Technouz

Disadvantages Of Amazon Drive For Photos

By Zahid Mahmood / 25 July 2016

Amazon Drive Logo

Amazon Drive (previously known as Amazon Drive) was initially announced in 2011 and would try to squeeze in to a market already dominated by the likes of Dropbox, Apple iCloud, Google Drive and Microsoft One Drive. Amazon decided to bundle Amazon Drive with Amazon Prime, meaning that customers paying £79 for the benefits of Amazon Prime would get Amazon Drive free of charge!

The biggest selling point of Amazon Drive is that it offers unlimited storage of photos in the cloud. This is unrivalled by any other cloud-hosting service. Google Drive comes close, but requires you to scale down and optimise large image files to avoid filling up your storage quota. Amazon Drive, however, allows the storage of full-resolution images (including RAW!) as part of the 'unlimited quota'. This does include image files beyond 25MB.

But, there are disadvantages too. I have used Amazon Drive for just over a year now, and the shortfalls are becoming hideously obvious. I only use the service to store images from events, making use of their unlimited photo uploads policy. Amazon have promised a whole bunch of features and improvements that they are working on, however, a year on and nothing has changed. Though the service may suffice for most users, some features mean that Amazon Drive struggles to compete against basic services such as Dropbox.

Many readers will think that some of the feature requests (current disadvantages) below are unfair. And you are probably right. But if the technology is available, and makes the software more convenient and enjoyable to use, what is the excuse for not implementing the feature?

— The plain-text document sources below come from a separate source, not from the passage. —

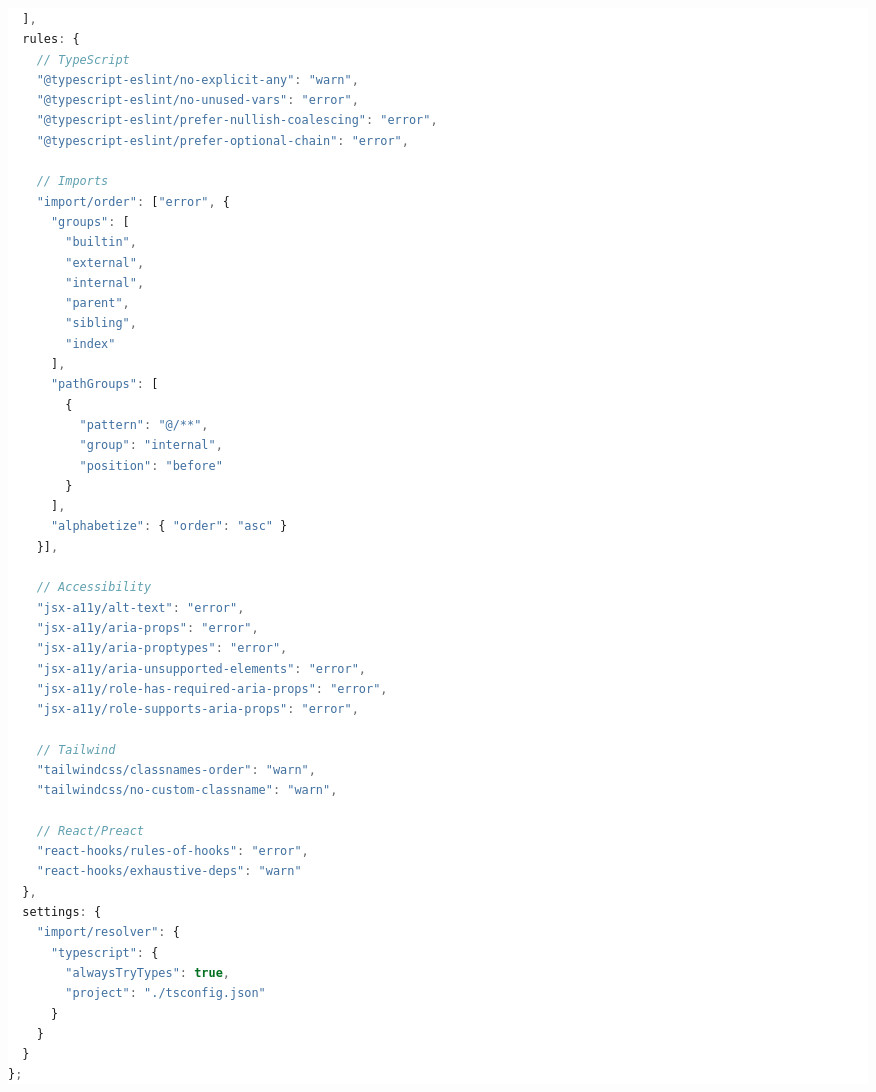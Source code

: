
 ```js
  ],
  rules: {
    // TypeScript
    "@typescript-eslint/no-explicit-any": "warn",
    "@typescript-eslint/no-unused-vars": "error",
    "@typescript-eslint/prefer-nullish-coalescing": "error",
    "@typescript-eslint/prefer-optional-chain": "error",
    
    // Imports
    "import/order": ["error", {
      "groups": [
        "builtin",
        "external", 
        "internal",
        "parent",
        "sibling",
        "index"
      ],
      "pathGroups": [
        {
          "pattern": "@/**",
          "group": "internal",
          "position": "before"
        }
      ],
      "alphabetize": { "order": "asc" }
    }],
    
    // Accessibility
    "jsx-a11y/alt-text": "error",
    "jsx-a11y/aria-props": "error",
    "jsx-a11y/aria-proptypes": "error",
    "jsx-a11y/aria-unsupported-elements": "error",
    "jsx-a11y/role-has-required-aria-props": "error",
    "jsx-a11y/role-supports-aria-props": "error",
    
    // Tailwind
    "tailwindcss/classnames-order": "warn",
    "tailwindcss/no-custom-classname": "warn",
    
    // React/Preact
    "react-hooks/rules-of-hooks": "error",
    "react-hooks/exhaustive-deps": "warn"
  },
  settings: {
    "import/resolver": {
      "typescript": {
        "alwaysTryTypes": true,
        "project": "./tsconfig.json"
      }
    }
  }
};
```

Select and download multiple images

So Amazon Drive allows you to upload images to a folder or album (there's very little difference between the two). It also allows you to create a link to share the collection of images with friends and family - great. Now what if you send your family an album of your graduation with a few hundred photographs. They may decide they want to download and save a local copy of fifty images. Unfortunately, Amazon Drive does not allow you to select multiple images and download them all together! Seriously!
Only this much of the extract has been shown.